In the following material, identify every line holding the string "giới" and return it.

== DATA SHOWN

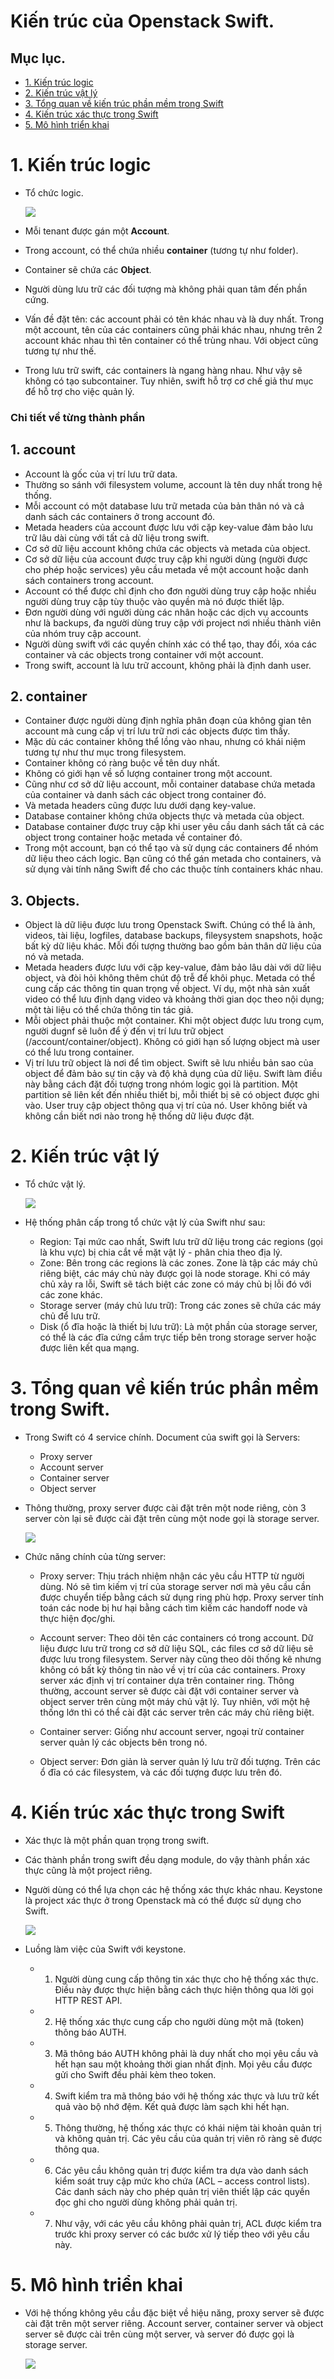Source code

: # Kiến trúc của Openstack Swift.

## Mục lục.
- [1. Kiến trúc logic](#1)
- [2. Kiến trúc vật lý](#2)
- [3. Tổng quan về kiến trúc phần mềm trong Swift](#3)
- [4. Kiến trúc xác thực trong Swift](#4)
- [5. Mô hình triển khai](#5)

<a name=1></a>
# 1. Kiến trúc logic
- Tổ chức logic.

	![](./images/swift_logic.png)

	
- Mỗi tenant được gán một **Account**. 
- Trong account, có thể chứa nhiều **container** (tương tự như folder).
- Container sẽ chứa các **Object**.
- Người dùng lưu trữ các đối tượng mà không phải quan tâm đến phần cứng.
- Vấn đề đặt tên: các account phải có tên khác nhau và là duy nhất. Trong một account, tên của các containers cũng phải khác nhau, nhưng trên 2 account khác nhau thì tên container có thể trùng nhau. Với object cũng tương tự như thế.
- Trong lưu trữ swift, các containers là ngang hàng nhau. Như vậy sẽ không có tạo subcontainer. Tuy nhiên, swift hỗ trợ cơ chế giả thư mục để hỗ trợ cho việc quản lý.

### Chi tiết về từng thành phần
## 1. account
- Account là gốc của vị trí lưu trữ data. 
- Thường so sánh với filesystem volume, account là tên duy nhất trong hệ thống.
- Mỗi account có một database lưu trữ metada của bản thân nó và cả danh sách các containers ở trong account đó.
- Metada headers của account được lưu với cặp key-value đảm bảo lưu trữ lâu dài cùng với tất cả dữ liệu trong swift.
- Cơ sở dữ liệu account không chứa các objects và metada của object.
- Cơ sở dữ liệu của account được truy cập khi người dùng (người được cho phép hoặc services) yêu cầu metada về một account hoặc danh sách containers trong account.
- Account có thể được chỉ định cho đơn người dùng truy cập hoặc nhiều người dùng truy cập tùy thuộc vào quyền mà nó được thiết lập.
- Đơn người dùng với người dùng các nhân hoặc các dịch vụ accounts như là backups, đa người dùng truy cập với project nơi nhiều thành viên của nhóm truy cập account.
- Người dùng swift với các quyền chính xác có thể tạo, thay đổi, xóa các container và các objects trong container với một account.
- Trong swift, account là lưu trữ account, không phải là định danh user.

## 2. container
- Container được người dùng định nghĩa phân đoạn của không gian tên account mà cung cấp vị trí lưu trữ nơi các objects được tìm thấy.
- Mặc dù các container không thể lồng vào nhau, nhưng có khái niệm tương tự như thư mục trong filesystem.
- Container không có ràng buộc về tên duy nhất.
- Không có giới hạn về số lượng container trong một account.
- Cũng như cơ sở dữ liệu account, mỗi container database chứa metada của container và danh sách các object trong container đó.
- Và metada headers cũng được lưu dưới dạng key-value.
- Database container không chứa objects thực và metada của object.
- Database container được truy cập khi user yêu cầu danh sách tất cả các object trong container hoặc metada về container đó.
- Trong một account, bạn có thể tạo và sử dụng các containers để nhóm dữ liệu theo cách logic. Bạn cũng có thể gán metada cho containers, và sử dụng vài tính năng Swift để cho các thuộc tính containers khác nhau.

## 3. Objects.
- Object là dữ liệu được lưu trong Openstack Swift. Chúng có thể là ảnh, videos, tài liệu, logfiles, database backups, fileysystem snapshots, hoặc bất kỳ dữ liệu khác. Mỗi đối tượng thường bao gồm bản thân dữ liệu của nó và metada.
- Metada headers được lưu với cặp key-value, đảm bảo lâu dài với dữ liệu object, và đòi hỏi không thêm chút độ trễ để khôi phục. Metada có thể cung cấp các thông tin quan trọng về object. Ví dụ, một nhà sản xuất video có thể lưu định dạng video và khoảng thời gian dọc theo nội dụng; một tài liệu có thể chứa thông tin tác giả.
- Mỗi object phải thuộc một container. Khi một object được lưu trong cụm, người dugnf sẽ luôn để ý đến vị trí lưu trữ object (/account/container/object). Không có giới hạn số lượng object mà user có thể lưu trong container.
- Vị trí lưu trữ object là nơi để tìm object. Swift sẽ lưu nhiều bản sao của object để đảm bảo sự tin cậy và độ khả dụng của dữ liệu. Swift làm điều này bằng cách đặt đối tượng trong nhóm logic gọi là partition. Một partition sẽ liên kết đến nhiều thiết bị, mỗi thiết bị sẽ có object được ghi vào. User truy cập object thông qua vị trí của nó. User không biết và không cần biết nơi nào trong hệ thống dữ liệu được đặt.

<a name=2></a>
# 2. Kiến trúc vật lý
- Tổ chức vật lý.

	![](./images/swift_logic.png)

- Hệ thống phân cấp trong tổ chức vật lý của Swift như sau:
	- Region: Tại mức cao nhất, Swift lưu trữ dữ liệu trong các regions (gọi là khu vực) bị chia cắt về mặt vật lý - phân chia theo địa lý.
	- Zone: Bên trong các regions là các zones. Zone là tập các máy chủ riêng biệt, các máy chủ này được gọi là node storage. Khi có máy chủ xảy ra lỗi, Swift sẽ tách biệt các zone có máy chủ bị lỗi đó với các zone khác.
	- Storage server (máy chủ lưu trữ): Trong các zones sẽ chứa các máy chủ để lưu trữ.
	- Disk (ổ đĩa hoặc là thiết bị lưu trữ): Là một phần của storage server, có thể là các đĩa cứng cắm trực tiếp bên trong storage server hoặc được liên kết qua mạng.
	
<a name=3></a>
# 3. Tổng quan về kiến trúc phần mềm trong Swift.
- Trong Swift có 4 service chính. Document của swift gọi là Servers:
	- Proxy server
	- Account server
	- Container server
	- Object server
	
- Thông thường, proxy server được cài đặt trên một node riêng, còn 3 server còn lại sẽ được cài đặt trên cùng một node gọi là storage server.

	![](./images/swift_servers.png)
	
- Chức năng chính của từng server:
	- Proxy server: Thịu trách nhiệm nhận các yêu cầu HTTP từ người dùng. Nó sẽ tìm kiếm vị trí của storage server nơi mà yêu cầu cần được chuyển tiếp bằng cách sử dụng ring phù hợp. Proxy server tính toán các node bị hư hại bằng cách tìm kiếm các handoff node và thực hiện đọc/ghi.
	
	- Account server: Theo dõi tên các containers có trong account. Dữ liệu được lưu trữ trong cơ sở dữ liệu SQL, các files cơ sở dữ liệu sẽ được lưu trong filesystem. Server này cũng theo dõi thống kê nhưng không có bất kỳ thông tin nào về vị trí của các containers. Proxy server xác định vị trí container dựa trên container ring. Thông thường, account server sẽ được cài đặt với container server và object server trên cùng một máy chủ vật lý. Tuy nhiên, với một hệ thống lớn thì có thể cài đặt các server trên các máy chủ riêng biệt.
	
	- Container server: Giống như account server, ngoại trừ container server quản lý các objects bên trong nó.
	
	- Object server: Đơn giản là server quản lý lưu trữ đối tượng. Trên các ổ đĩa có các filesystem, và các đối tượng được lưu trên đó.
	
<a name=4></a>
# 4. Kiến trúc xác thực trong Swift
- Xác thực là một phần quan trọng trong swift. 
- Các thành phần trong swift đều dạng module, do vậy thành phần xác thực cũng là một project riêng.
- Người dùng có thể lựa chọn các hệ thống xác thực khác nhau. Keystone là project xác thực ở trong Openstack mà có thể được sử dụng cho Swift.

	![](../images/swift_keystone.png)
	
- Luồng làm việc của Swift với keystone.
	- 1. Người dùng cung cấp thông tin xác thực cho hệ thống xác thực. Điều này được thực hiện bằng cách thực hiện thông qua lời gọi HTTP REST API.
	- 2. Hệ thống xác thực cung cấp cho người dùng một mã (token) thông báo AUTH.
	- 3. Mã thông báo AUTH không phải là duy nhất cho mọi yêu cầu và hết hạn sau một khoảng thời gian nhất định. Mọi yêu cầu được gửi cho Swift đều phải kèm theo token.
	- 4. Swift kiểm tra mã thông báo với hệ thống xác thực và lưu trữ kết quả vào bộ nhớ đệm. Kết quả được làm sạch khi hết hạn.
	- 5. Thông thường, hệ thống xác thực có khái niệm tài khoản quản trị và không quản trị. Các yêu cầu của quản trị viên rõ ràng sẽ được thông qua.
	- 6. Các yêu cầu không quản trị được kiểm tra dựa vào danh sách kiểm soát truy cập mức kho chứa (ACL – access control lists). Các danh sách này cho phép quản trị viên thiết lập các quyền đọc ghi cho người dùng không phải quản trị.
	- 7. Như vậy, với các yêu cầu không phải quản trị, ACL được kiểm tra trước khi proxy server có các bước xử lý tiếp theo với yêu cầu này.
	
<a name=5></a>
# 5. Mô hình triển khai
- Với hệ thống không yêu cầu đặc biệt về hiệu năng, proxy server sẽ được cài đặt trên một server riêng. Account server, container server và object server sẽ được cài trên cùng một server, và server đó được gọi là storage server.

	![](./images/swift_modeinstall.png)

====

§ **OUTPUT FOR THIS TASK**:
- Không có giới hạn về số lượng container trong một account.
- Mỗi object phải thuộc một container. Khi một object được lưu trong cụm, người dugnf sẽ luôn để ý đến vị trí lưu trữ object (/account/container/object). Không có giới hạn số lượng object mà user có thể lưu trong container.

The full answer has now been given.